Par Gratien Rukindikiza

Le pouvoir est honorifique quand il ne s’exerce pas. Dans l’histoire, il y a eu des rois qui n’ont pas régné en réalité comme des Présidents qui n’ont pas présidé aux destinées des pays. Des cas existent des hommes propulsés à de hautes fonctions et qui  n’ont pas pu ou voulu assumer leurs fonctions. Il est rare que des femmes, arrivées à ces fonctions, se laissent faire. Les intrigues, les manipulations des courtisans, le dépassement par des événements, la seule envie de s’enrichir créent des situations compliquées et qui poussent les peuples à demander des changements. Le Burundi n’est pas encore à ce stade.

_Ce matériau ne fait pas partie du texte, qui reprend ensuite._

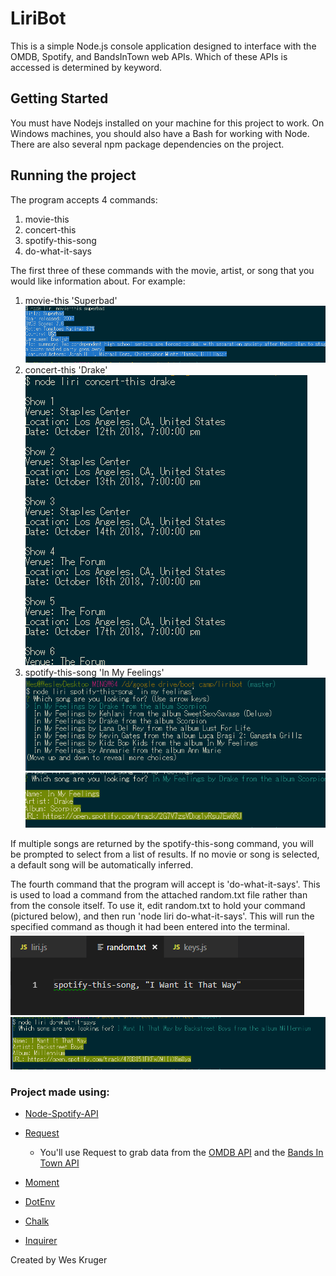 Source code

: # LiriBot
This is a simple Node.js console application designed to interface with the OMDB, Spotify, and BandsInTown web APIs. 
Which of these APIs is accessed is determined by keyword.

## Getting Started
You must have Nodejs installed on your machine for this project to work. On Windows machines, you should also have a Bash for working with Node.
There are also several npm package dependencies on the project.

## Running the project
The program accepts 4 commands: 
1. movie-this
2. concert-this
3. spotify-this-song
4. do-what-it-says

The first three of these commands with the movie, artist, or song that you would like information about. For example:
1. movie-this 'Superbad'\
![Image of movie-this](https://github.com/wesleykruger/liri-node-app/blob/master/assets/screenshots/movie.PNG)
2. concert-this 'Drake'\
![Image of concert-this](https://github.com/wesleykruger/liri-node-app/blob/master/assets/screenshots/concert.PNG)
3. spotify-this-song 'In My Feelings'\
![Image of spotify-this-song list](https://github.com/wesleykruger/liri-node-app/blob/master/assets/screenshots/spotify%20select.PNG)
![Image of spotify-this-song selection](https://github.com/wesleykruger/liri-node-app/blob/master/assets/screenshots/spotify%20selected.PNG)

If multiple songs are returned by the spotify-this-song command, you will be prompted to select from a list of results.
If no movie or song is selected, a default song will be automatically inferred.

The fourth command that the program will accept is 'do-what-it-says'. This is used to load a command from the attached random.txt file rather than from the console itself. To use it, edit random.txt to hold your command (pictured below), and then run 'node liri do-what-it-says'. This will run the specified command as though it had been entered into the terminal.\
![Image of random.txt](https://github.com/wesleykruger/liri-node-app/blob/master/assets/screenshots/randomTxt.PNG)
![Image of do-what-is-says](https://github.com/wesleykruger/liri-node-app/blob/master/assets/screenshots/doWhatItSays.PNG)

### Project made using:
   * [Node-Spotify-API](https://www.npmjs.com/package/node-spotify-api)

   * [Request](https://www.npmjs.com/package/request)

     * You'll use Request to grab data from the [OMDB API](http://www.omdbapi.com) and the [Bands In Town API](http://www.artists.bandsintown.com/bandsintown-api)

   * [Moment](https://www.npmjs.com/package/moment)

   * [DotEnv](https://www.npmjs.com/package/dotenv)
   
   * [Chalk](https://www.npmjs.com/package/chalk)
   
   * [Inquirer](https://www.npmjs.com/package/inquirer/v/5.0.1)
   

Created by Wes Kruger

Le départ de Radjabu, ancien président du parti au pouvoir CNDD-FDD, a fragilisé le Président de la République 

Le limogeage et l’emprisonnement de Radjabu ont provoqué des effets inattendus au Président de la République. Il croyait que tout allait rentrer dans l’ordre. Au contraire, le pouvoir burundais est comparable à une voiture sans moteur ; quelque soit le carburant mis dans le réservoir, la voiture ne pourra pas démarrer. Au pire, à forcer de bricoler, on risque de perdre sa voiture. Le pouvoir du CNDD-FDD n’a plus de majorité à l’Assemblée Nationale. La peur hante les partisans du pouvoir de voir le Président de la République destitué le plus constitutionnellement et le plus démocratiquement du monde par le Parlement et le Sénat réunis en congrès. La constitution est claire sur ce point. Les accusations ne manquent pas.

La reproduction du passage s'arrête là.